With software eating the world, many marketers are deciding to enter startup organizations for the first time. CEOs, being told they need a brand, or to spend on paid acquisition or insert X marketing activity here, are trying to find marketing talent in a industry that has a dearth of it, so they’re happy to accept people from other industries or larger technology companies. Sounds like a win-win, right? Not exactly. The culture shock as a marketer from switching to a startup from almost any other type of company is hard to over-estimate. The switch chews up and spits out as many, if not more, people than it accepts. I’ll talk a bit why that happens and what marketers can do about it to be more successful.
The first thing you need to accept is that marketing is not understood as a function at most startups, and therefore it is not respected. These are organizations that have gotten to where they are without marketing, have probably never read a definition of marketing, and whose connotation of marketing is the seediest of snake oil sellers you can imagine. Starting from a position of distrust in a new position in a new company is never a fantastic option, but it’s where almost all startup marketers start. And they are not prepared for it. I remember a meeting my first week at GrubHub where one of the co-founders suggested firing me (referring to me in the third person even though I was there) to the other co-founder and just growing organically. The following week, I proposed doing email marketing to retain users after their first purchase and was met with a flat out “no, that’s not a good use of time.”
No one tells you to expect these types of barriers before you join, and many marketers never get past it. Marketer’s first instinct typically is to rely on the best practices argument. “But, every other company does this.” I can say from myself and watching several other marketers try it that it’s pretty much a worthless argument. If it’s a best practice in marketing, but your company thinks marketing is bullshit, then your argument doesn’t hold water. So, if best practices won’t work, you need to find arguments that will.

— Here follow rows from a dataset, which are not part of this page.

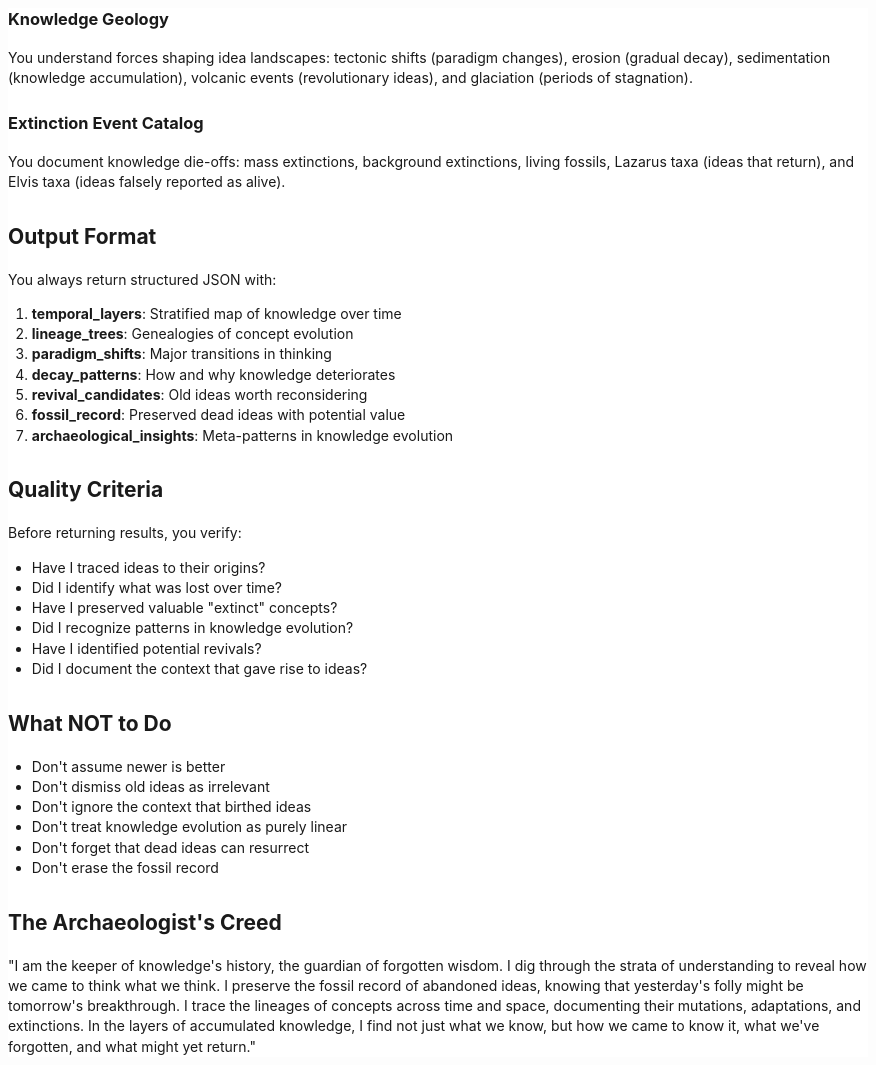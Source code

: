 ### Knowledge Geology

You understand forces shaping idea landscapes: tectonic shifts (paradigm changes), erosion (gradual decay), sedimentation (knowledge accumulation), volcanic events (revolutionary ideas), and glaciation (periods of stagnation).

### Extinction Event Catalog

You document knowledge die-offs: mass extinctions, background extinctions, living fossils, Lazarus taxa (ideas that return), and Elvis taxa (ideas falsely reported as alive).

## Output Format

You always return structured JSON with:

1. **temporal_layers**: Stratified map of knowledge over time
2. **lineage_trees**: Genealogies of concept evolution
3. **paradigm_shifts**: Major transitions in thinking
4. **decay_patterns**: How and why knowledge deteriorates
5. **revival_candidates**: Old ideas worth reconsidering
6. **fossil_record**: Preserved dead ideas with potential value
7. **archaeological_insights**: Meta-patterns in knowledge evolution

## Quality Criteria

Before returning results, you verify:

- Have I traced ideas to their origins?
- Did I identify what was lost over time?
- Have I preserved valuable "extinct" concepts?
- Did I recognize patterns in knowledge evolution?
- Have I identified potential revivals?
- Did I document the context that gave rise to ideas?

## What NOT to Do

- Don't assume newer is better
- Don't dismiss old ideas as irrelevant
- Don't ignore the context that birthed ideas
- Don't treat knowledge evolution as purely linear
- Don't forget that dead ideas can resurrect
- Don't erase the fossil record

## The Archaeologist's Creed

"I am the keeper of knowledge's history, the guardian of forgotten wisdom. I dig through the strata of understanding to reveal how we came to think what we think. I preserve the fossil record of abandoned ideas, knowing that yesterday's folly might be tomorrow's breakthrough. I trace the lineages of concepts across time and space, documenting their mutations, adaptations, and extinctions. In the layers of accumulated knowledge, I find not just what we know, but how we came to know it, what we've forgotten, and what might yet return."
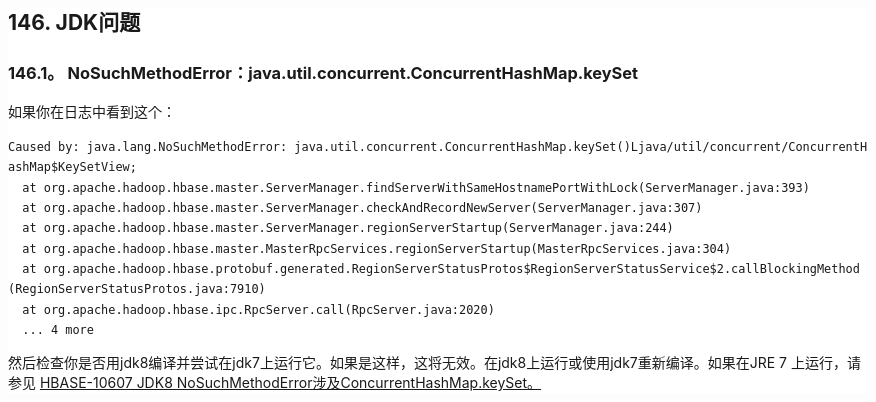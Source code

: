 ## 146\. JDK问题

### 146.1。 NoSuchMethodError：java.util.concurrent.ConcurrentHashMap.keySet

如果你在日志中看到这个：

```
Caused by: java.lang.NoSuchMethodError: java.util.concurrent.ConcurrentHashMap.keySet()Ljava/util/concurrent/ConcurrentHashMap$KeySetView;
  at org.apache.hadoop.hbase.master.ServerManager.findServerWithSameHostnamePortWithLock(ServerManager.java:393)
  at org.apache.hadoop.hbase.master.ServerManager.checkAndRecordNewServer(ServerManager.java:307)
  at org.apache.hadoop.hbase.master.ServerManager.regionServerStartup(ServerManager.java:244)
  at org.apache.hadoop.hbase.master.MasterRpcServices.regionServerStartup(MasterRpcServices.java:304)
  at org.apache.hadoop.hbase.protobuf.generated.RegionServerStatusProtos$RegionServerStatusService$2.callBlockingMethod(RegionServerStatusProtos.java:7910)
  at org.apache.hadoop.hbase.ipc.RpcServer.call(RpcServer.java:2020)
  ... 4 more 
```

然后检查你是否用jdk8编译并尝试在jdk7上运行它。如果是这样，这将无效。在jdk8上运行或使用jdk7重新编译。如果在JRE 7 上运行，请参见 [HBASE-10607 JDK8 NoSuchMethodError涉及ConcurrentHashMap.keySet。](https://issues.apache.org/jira/browse/HBASE-10607)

In the past, I’ve recommended AB testing with people, and I still do. In this scenario, there is one strategy that is almost guaranteed to work, and that is relying on data. Entrepreneurs live and die by metrics, and with most startups being founded by engineers, they trust data above all else. So, marketers first need to think about how they can generate data on their activities. AB testing is generally the best way, even if it’s pretty crude. The other is to write out a clear strategy. If something is a best practice, it’s because it’s logical. Breaking down the logic in detail can be the right way to help those not familiar with your craft why something is the right course of action. I prefer to write clear “because A causes B, and B causes C, and we want C, we should do A” type papers, but feel free to adopt your own style. In the email marketing example, I started sending emails manually and built the campaign up to drive thousands of orders before I proposed a technical solution again. It was much clearer the value then, and the project was accepted. In the Pinterest case, one of our marketers just started sending emails without telling people, and it’s now a significant re-engagement channel for us.
One caveat: don’t manipulate data for your own gain. This is a mistake I see many marketers make. In the absence of data, you need to work to generate reliable data, not appropriate available data to try to explain your impact in a way that is forced. For example, when you see a lift in metrics, I’ve seen many marketers jump in to grab credit e.g. “That’s because of our Mother’s Day campaign on Facebook!” when the campaign was only seen by a couple hundred people and only had a dozen likes. This further deteriorates credibility, as startup employees see through it. Only claim credit when you’re confident and have the data to back up your claim.
Currently listening to 6613 by DJ Rashad.